Retailer Boscov's goes bankrupt

Boscov's Inc. and seven businesses affiliated with the privately held department store chain filed for Chapter 11 bankruptcy protection Monday. The 227,000-square-foot store at Park City Center is not slated to close. (Suzette Wenger / Intelligencer Journal)

Boscov's Inc. and seven businesses affiliated with the privately held department store chain filed for Chapter 11 bankruptcy protection Monday.

Reading-based Boscov's, which last week said many vendors it owed money to were withholding their orders, said it plans to close 10 of its 49 stores and cut about 1,400 jobs.

Boscov's 227,000-square-foot store at Park City Center is not slated to close.

The company said it will close five stores in Pennsylvania - including one in Harrisburg - three in Maryland and one each in New Jersey and Virginia.

Boscov's describes itself as the largest family-owned, full-service department store chain in the country and says it employs about 9,500 workers.

Michael J. Hughes, Boscov's executive vice president of economic development, detailed why the company filed bankruptcy in a 14-page declaration to U.S. Bankruptcy Judge Kevin Gross in Wilmington, Del.

Hughes wrote that the Boscov's bankruptcy will allow it time to develop a rebound strategy "while weathering the economic storm currently buffeting domestic retailers."

Boscov's was founded by the Russian immigrant Solomon Boscov in 1919. His son, Albert, and his son-in-law, Edwin Lakin, joined the company in 1953.
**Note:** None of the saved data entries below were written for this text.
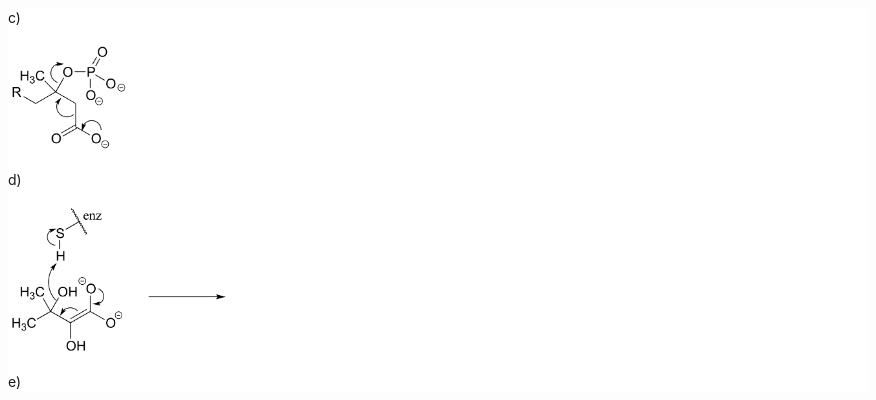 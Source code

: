 c\)

<img src="media/image528.png"
style="width:1.24097in;height:1.12986in" />

d\)

<img src="media/image529.png"
style="width:2.26875in;height:1.54653in" />

e\)
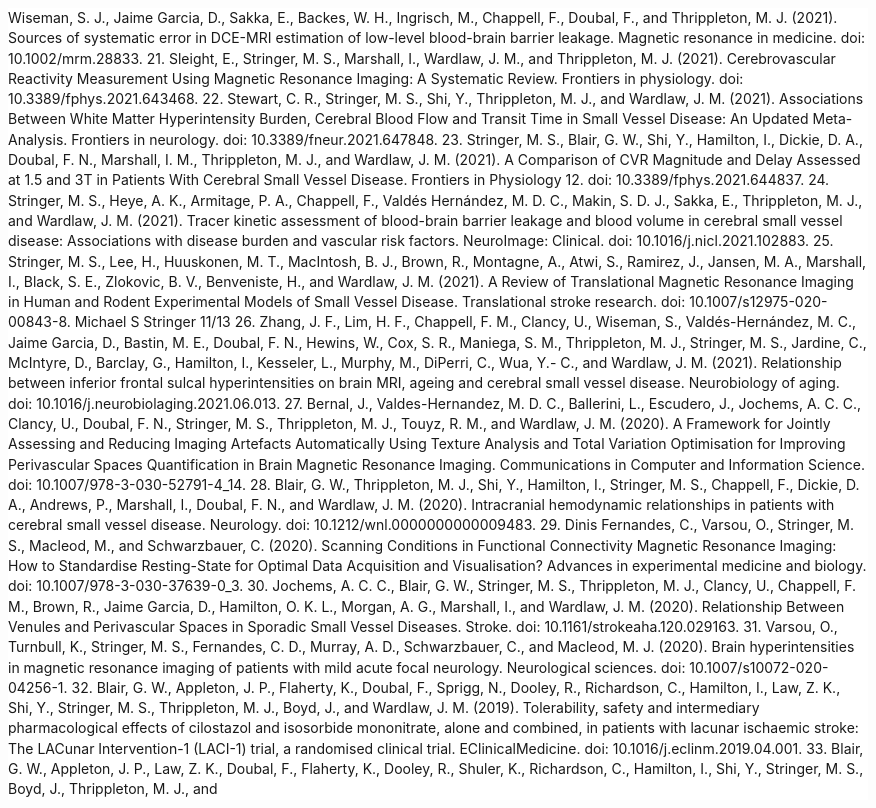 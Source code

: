 Wiseman, S. J., Jaime Garcia, D., Sakka, E., Backes, W. H., Ingrisch, M., Chappell, F.,
Doubal, F., and Thrippleton, M. J. (2021). Sources of systematic error in DCE-MRI
estimation of low-level blood-brain barrier leakage. Magnetic resonance in medicine. doi:
10.1002/mrm.28833.
21. Sleight, E., Stringer, M. S., Marshall, I., Wardlaw, J. M., and Thrippleton, M. J. (2021).
Cerebrovascular Reactivity Measurement Using Magnetic Resonance Imaging: A
Systematic Review. Frontiers in physiology. doi: 10.3389/fphys.2021.643468.
22. Stewart, C. R., Stringer, M. S., Shi, Y., Thrippleton, M. J., and Wardlaw, J. M. (2021).
Associations Between White Matter Hyperintensity Burden, Cerebral Blood Flow and
Transit Time in Small Vessel Disease: An Updated Meta-Analysis. Frontiers in neurology.
doi: 10.3389/fneur.2021.647848.
23. Stringer, M. S., Blair, G. W., Shi, Y., Hamilton, I., Dickie, D. A., Doubal, F. N.,
Marshall, I. M., Thrippleton, M. J., and Wardlaw, J. M. (2021). A Comparison of CVR
Magnitude and Delay Assessed at 1.5 and 3T in Patients With Cerebral Small Vessel
Disease. Frontiers in Physiology 12. doi: 10.3389/fphys.2021.644837.
24. Stringer, M. S., Heye, A. K., Armitage, P. A., Chappell, F., Valdés Hernández, M. D. C.,
Makin, S. D. J., Sakka, E., Thrippleton, M. J., and Wardlaw, J. M. (2021). Tracer kinetic
assessment of blood-brain barrier leakage and blood volume in cerebral small vessel
disease: Associations with disease burden and vascular risk factors. NeuroImage: Clinical.
doi: 10.1016/j.nicl.2021.102883.
25. Stringer, M. S., Lee, H., Huuskonen, M. T., MacIntosh, B. J., Brown, R., Montagne, A.,
Atwi, S., Ramirez, J., Jansen, M. A., Marshall, I., Black, S. E., Zlokovic, B. V., Benveniste, H.,
and Wardlaw, J. M. (2021). A Review of Translational Magnetic Resonance Imaging in
Human and Rodent Experimental Models of Small Vessel Disease. Translational stroke
research. doi: 10.1007/s12975-020-00843-8.
Michael S Stringer 11/13
26. Zhang, J. F., Lim, H. F., Chappell, F. M., Clancy, U., Wiseman, S., Valdés-Hernández, M. C.,
Jaime Garcia, D., Bastin, M. E., Doubal, F. N., Hewins, W., Cox, S. R., Maniega, S. M.,
Thrippleton, M. J., Stringer, M. S., Jardine, C., McIntyre, D., Barclay, G., Hamilton, I.,
Kesseler, L., Murphy, M., DiPerri, C., Wua, Y.- C., and Wardlaw, J. M. (2021). Relationship
between inferior frontal sulcal hyperintensities on brain MRI, ageing and cerebral small
vessel disease. Neurobiology of aging. doi: 10.1016/j.neurobiolaging.2021.06.013.
27. Bernal, J., Valdes-Hernandez, M. D. C., Ballerini, L., Escudero, J., Jochems, A. C. C.,
Clancy, U., Doubal, F. N., Stringer, M. S., Thrippleton, M. J., Touyz, R. M., and
Wardlaw, J. M. (2020). A Framework for Jointly Assessing and Reducing Imaging
Artefacts Automatically Using Texture Analysis and Total Variation Optimisation for
Improving Perivascular Spaces Quantification in Brain Magnetic Resonance Imaging.
Communications in Computer and Information Science. doi:
10.1007/978-3-030-52791-4_14.
28. Blair, G. W., Thrippleton, M. J., Shi, Y., Hamilton, I., Stringer, M. S., Chappell, F.,
Dickie, D. A., Andrews, P., Marshall, I., Doubal, F. N., and Wardlaw, J. M. (2020).
Intracranial hemodynamic relationships in patients with cerebral small vessel disease.
Neurology. doi: 10.1212/wnl.0000000000009483.
29. Dinis Fernandes, C., Varsou, O., Stringer, M. S., Macleod, M., and Schwarzbauer, C.
(2020). Scanning Conditions in Functional Connectivity Magnetic Resonance Imaging:
How to Standardise Resting-State for Optimal Data Acquisition and Visualisation?
Advances in experimental medicine and biology. doi: 10.1007/978-3-030-37639-0_3.
30. Jochems, A. C. C., Blair, G. W., Stringer, M. S., Thrippleton, M. J., Clancy, U.,
Chappell, F. M., Brown, R., Jaime Garcia, D., Hamilton, O. K. L., Morgan, A. G.,
Marshall, I., and Wardlaw, J. M. (2020). Relationship Between Venules and Perivascular
Spaces in Sporadic Small Vessel Diseases. Stroke. doi: 10.1161/strokeaha.120.029163.
31. Varsou, O., Turnbull, K., Stringer, M. S., Fernandes, C. D., Murray, A. D.,
Schwarzbauer, C., and Macleod, M. J. (2020). Brain hyperintensities in magnetic
resonance imaging of patients with mild acute focal neurology. Neurological sciences. doi:
10.1007/s10072-020-04256-1.
32. Blair, G. W., Appleton, J. P., Flaherty, K., Doubal, F., Sprigg, N., Dooley, R., Richardson, C.,
Hamilton, I., Law, Z. K., Shi, Y., Stringer, M. S., Thrippleton, M. J., Boyd, J., and
Wardlaw, J. M. (2019). Tolerability, safety and intermediary pharmacological effects of
cilostazol and isosorbide mononitrate, alone and combined, in patients with lacunar
ischaemic stroke: The LACunar Intervention-1 (LACI-1) trial, a randomised clinical trial.
EClinicalMedicine. doi: 10.1016/j.eclinm.2019.04.001.
33. Blair, G. W., Appleton, J. P., Law, Z. K., Doubal, F., Flaherty, K., Dooley, R., Shuler, K.,
Richardson, C., Hamilton, I., Shi, Y., Stringer, M. S., Boyd, J., Thrippleton, M. J., and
Albert Boscov and Lakin retired in 2006 and named Lakin's son - Boscov's nephew, Kenneth Lakin - as chairman and chief executive of the department store chain.

Lakin guided an aggressive expansion campaign that included the purchase of 10 vacant Strawbridge & Clothier stores. But the expansion did not generate the anticipated boost in profit and cash flow.

The 10 stores that will close will shut down once inventory is sold in about a month or two, the company said.

Boscov's said it has a line of credit of $250 million from Bank of America and its stores will be well stocked for the back-to-school and holiday shopping seasons.

Operating in six states, the company said it has about 3,000 vendors. Boscov's owes about $90 million for merchandise and other goods and services.

According to a list it submitted to the court, Boscov's owes its top 40 unsecured creditors $32.6 million, led by Jones Apparel Group Inc., which is owed more than $3.1 million.

Boscov's had been a top newspaper advertiser in the mid-Atlantic region. It owes Philadelphia Newspapers Inc. more than $930,000.

The company listed assets of $538 million and liabilities of $479 million.

It had been generating annual sales of about $1.3 billion, and posted sales of $1.25 billion in its most recently completed fiscal year, which ended Feb. 2. Boscov's posted first-quarter sales of $263 million.

Cleveland, Ohio-based Jones Day law firm electronically filed Boscov's bankruptcy at 3:44 a.m. Monday.

The Chapter 11 bankruptcy filing automatically stays certain collection and other actions against the department store chain and its property.

On Monday Gross approved the company's request to consolidate the bankruptcy filings of its affiliates. They include:

Boscov's Finance Co. Inc., which holds receivables and loans funds to Boscov's affiliates.

Boscov's Investment Co., which holds the company's trademarks and trade names, collects royalties from Boscov's Department Stores, and pays interest on debt to Boscov's Finance Co. Inc.

SDS. Inc., which owns two store locations (Monmouth, N.J., and Toms River, N.J.) and collects rent from Boscov's Department Stores at those locations.

Boscov's Transportation Co. LLC, which transports merchandise to retail stores using equipment owned by the company.

Retail Construction and Development Inc., which originally was created to provide contracting activities for store development but is currently inactive.

Boscov's Travel Center and Boscov's Business Travel are separate entities and are not listed in the filing.

Hughes said Boscov's had tried diligently to avoid filing bankruptcy by attempting to refinance debt and by adding working capital.

But ultimately "internal and external" factors severely impacted Boscov's business, he said.

Hughes cited the collapse in the housing market, skyrocketing energy and gasoline prices and steadily increasing food costs that "have resulted in a decline in discretionary spending by consumers upon which (Boscov's) business depends."

Boscov's is the latest in a string of retailers, including Sharper Image, Linens 'N Things and Mervyn's, to have filed bankruptcy over the last year.

Hughes noted that by closing 10 unprofitable stores, the company's profitability will be "significantly facilitated" and that it could emerge from bankruptcy by the first quarter of 2009.

"Despite its current financial difficulties, Boscov's is well positioned to restructure its balance sheet and emerge from Chapter 11 as a profitable department store chain," Hughes wrote.